Task requirements>
In these entries, tally the lines where "파트리크" occurs. Respond with only the count.

━━ Input for this task ━━

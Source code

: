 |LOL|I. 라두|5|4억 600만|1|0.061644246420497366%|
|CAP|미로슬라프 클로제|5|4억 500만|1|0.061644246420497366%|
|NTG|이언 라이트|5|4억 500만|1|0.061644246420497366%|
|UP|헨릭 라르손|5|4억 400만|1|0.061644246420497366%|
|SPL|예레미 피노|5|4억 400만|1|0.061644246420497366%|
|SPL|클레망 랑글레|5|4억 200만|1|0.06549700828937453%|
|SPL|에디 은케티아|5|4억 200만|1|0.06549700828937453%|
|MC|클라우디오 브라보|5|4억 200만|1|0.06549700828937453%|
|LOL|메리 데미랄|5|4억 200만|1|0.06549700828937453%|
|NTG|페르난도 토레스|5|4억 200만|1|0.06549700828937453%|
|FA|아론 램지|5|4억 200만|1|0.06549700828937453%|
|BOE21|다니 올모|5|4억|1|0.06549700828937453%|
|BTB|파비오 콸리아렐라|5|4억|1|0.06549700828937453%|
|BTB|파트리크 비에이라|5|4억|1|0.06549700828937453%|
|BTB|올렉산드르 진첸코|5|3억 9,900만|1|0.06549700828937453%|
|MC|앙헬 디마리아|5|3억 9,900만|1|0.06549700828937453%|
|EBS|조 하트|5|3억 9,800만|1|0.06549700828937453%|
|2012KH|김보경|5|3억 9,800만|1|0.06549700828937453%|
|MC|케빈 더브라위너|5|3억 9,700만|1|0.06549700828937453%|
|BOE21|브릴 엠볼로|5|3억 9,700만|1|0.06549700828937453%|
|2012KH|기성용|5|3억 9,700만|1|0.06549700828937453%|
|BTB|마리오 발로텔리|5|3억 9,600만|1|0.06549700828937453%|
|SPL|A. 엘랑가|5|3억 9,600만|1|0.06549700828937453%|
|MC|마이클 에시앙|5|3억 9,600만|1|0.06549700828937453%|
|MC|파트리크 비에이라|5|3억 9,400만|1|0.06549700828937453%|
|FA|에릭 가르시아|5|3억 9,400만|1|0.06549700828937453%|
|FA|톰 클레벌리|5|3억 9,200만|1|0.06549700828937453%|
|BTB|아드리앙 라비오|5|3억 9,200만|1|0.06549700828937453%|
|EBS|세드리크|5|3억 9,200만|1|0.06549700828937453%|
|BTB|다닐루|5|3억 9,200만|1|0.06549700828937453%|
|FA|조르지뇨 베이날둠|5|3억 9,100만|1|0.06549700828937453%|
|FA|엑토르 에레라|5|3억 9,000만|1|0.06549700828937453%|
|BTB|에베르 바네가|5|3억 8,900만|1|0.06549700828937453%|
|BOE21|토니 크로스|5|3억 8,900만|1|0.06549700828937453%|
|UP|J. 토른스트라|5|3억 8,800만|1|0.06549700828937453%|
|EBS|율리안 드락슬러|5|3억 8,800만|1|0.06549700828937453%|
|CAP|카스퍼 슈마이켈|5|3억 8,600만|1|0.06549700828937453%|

━━━

Written solution>
2